そして、オゾンから離れて独立した酸素原子は硫化水素と化合して硫化水素は水と酸素と硫黄に変化して悪臭を出さなくなります。

高濃度オゾンは殺菌効果も高いが人間に無害ではない

このように悪臭を放つ物質と化合することで消臭効果を発揮するオゾンですがオゾンにはもう一つ殺菌作用もあります。
オゾンの殺菌作用は酸素原子3つのオゾンから分離した1つだけの酸素原子が放つ活性酸素イオンによって細胞が死滅するためです。
活性酸素の細胞に対する攻撃力は湿度が高くなるほど強くなるため、解放した空間より締め切った室内などの方が高い効果を得ることができます。
例えば枯草菌などは密閉した空間でオゾンにさらされると95%以上が死滅してしまうため一旦オゾン消臭を行えばその後は悪臭を発生する枯草菌そのものが死滅してしまい、長期間の消臭効果を得ることが可能です。
これほどまで効果があり便利なオゾンですが実は人間に無害ではありません。
悪臭を放つ細菌が死ぬような高濃度のオゾンにさらされると人間の細胞も損傷を受けたり死んでしまったりします。
オゾンが人間に害を与える基準は0.1ppm、つまり空気中に1千万分の1以上の濃度のオゾンが存在した場合、人間に影響が現れてきます。
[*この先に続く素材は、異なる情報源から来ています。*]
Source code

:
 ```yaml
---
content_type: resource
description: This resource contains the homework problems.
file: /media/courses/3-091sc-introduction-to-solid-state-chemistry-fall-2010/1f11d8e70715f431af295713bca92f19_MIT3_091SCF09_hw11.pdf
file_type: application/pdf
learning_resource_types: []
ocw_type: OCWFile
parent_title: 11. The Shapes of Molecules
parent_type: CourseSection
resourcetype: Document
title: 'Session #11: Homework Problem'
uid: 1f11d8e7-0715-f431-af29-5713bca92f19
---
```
オゾンの影響は嗅覚に感じるニオイの他、のどに刺激を感じたり気管の粘膜への損傷が起こることが確認されています

特殊清掃のプロも使うオゾン発生器

硫化水素などの悪臭物質と腐敗物に繁殖した細菌が出す悪臭を含む具体例としては、孤独死などで亡くなった人の住居に残ったニオイがあります。
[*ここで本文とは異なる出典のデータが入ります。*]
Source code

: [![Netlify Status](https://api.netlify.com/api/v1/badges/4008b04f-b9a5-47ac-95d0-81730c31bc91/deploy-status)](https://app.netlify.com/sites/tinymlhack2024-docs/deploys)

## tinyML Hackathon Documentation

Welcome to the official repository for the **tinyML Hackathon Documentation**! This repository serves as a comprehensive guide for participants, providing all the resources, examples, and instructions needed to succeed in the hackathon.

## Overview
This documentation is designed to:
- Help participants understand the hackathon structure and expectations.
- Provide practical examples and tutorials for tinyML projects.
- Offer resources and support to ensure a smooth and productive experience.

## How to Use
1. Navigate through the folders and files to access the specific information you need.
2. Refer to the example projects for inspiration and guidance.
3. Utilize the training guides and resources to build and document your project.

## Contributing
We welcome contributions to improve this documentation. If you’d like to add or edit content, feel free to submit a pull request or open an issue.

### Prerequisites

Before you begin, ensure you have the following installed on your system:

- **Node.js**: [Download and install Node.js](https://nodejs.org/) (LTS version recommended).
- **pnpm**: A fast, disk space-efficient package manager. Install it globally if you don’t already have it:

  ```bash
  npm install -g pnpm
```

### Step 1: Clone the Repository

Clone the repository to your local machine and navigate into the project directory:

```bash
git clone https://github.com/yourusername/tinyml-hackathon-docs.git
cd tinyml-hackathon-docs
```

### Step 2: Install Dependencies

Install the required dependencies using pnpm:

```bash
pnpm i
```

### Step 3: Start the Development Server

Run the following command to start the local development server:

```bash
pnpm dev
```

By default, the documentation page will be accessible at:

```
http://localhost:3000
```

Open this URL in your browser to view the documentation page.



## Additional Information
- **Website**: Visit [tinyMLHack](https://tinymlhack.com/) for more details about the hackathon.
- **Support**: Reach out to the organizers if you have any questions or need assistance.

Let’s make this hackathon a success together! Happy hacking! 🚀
このような物件は通常の清掃では悪臭を消し去ることができないため、特殊清掃と呼ばれる専門の業者の人が片付けと掃除をし、最後に消臭を行うのですがこのときに使うのがオゾンを使った消臭です。
オゾンを利用した消臭は消臭と同時に殺菌も行えるのでこのような清掃にはうってつけなのです。
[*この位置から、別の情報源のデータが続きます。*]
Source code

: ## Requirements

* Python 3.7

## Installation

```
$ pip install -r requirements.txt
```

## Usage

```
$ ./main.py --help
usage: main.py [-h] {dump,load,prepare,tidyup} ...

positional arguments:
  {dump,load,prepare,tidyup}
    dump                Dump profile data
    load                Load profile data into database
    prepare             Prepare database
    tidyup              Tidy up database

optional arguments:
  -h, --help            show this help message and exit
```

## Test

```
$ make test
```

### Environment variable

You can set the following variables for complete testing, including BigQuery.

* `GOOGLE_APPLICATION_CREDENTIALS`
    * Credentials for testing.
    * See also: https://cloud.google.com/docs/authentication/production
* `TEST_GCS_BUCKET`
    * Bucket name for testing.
しかし、オゾンを使った消臭は短時間で効果が得られない場合があるので部屋などを締め切った状態で長時間オゾン機器を稼働させる必要があります。
このため、部屋全体や建物などの広い区間のオゾンによる消臭を行う場合は、人が立ち入らない状態で作業する必要があります。
言い換えれば、人間が寝食している生活空間で稼働させるオゾン発生機器はオゾンの濃度が弱いため、強烈な消臭効果や完全に近い殺菌は難しいと言えます。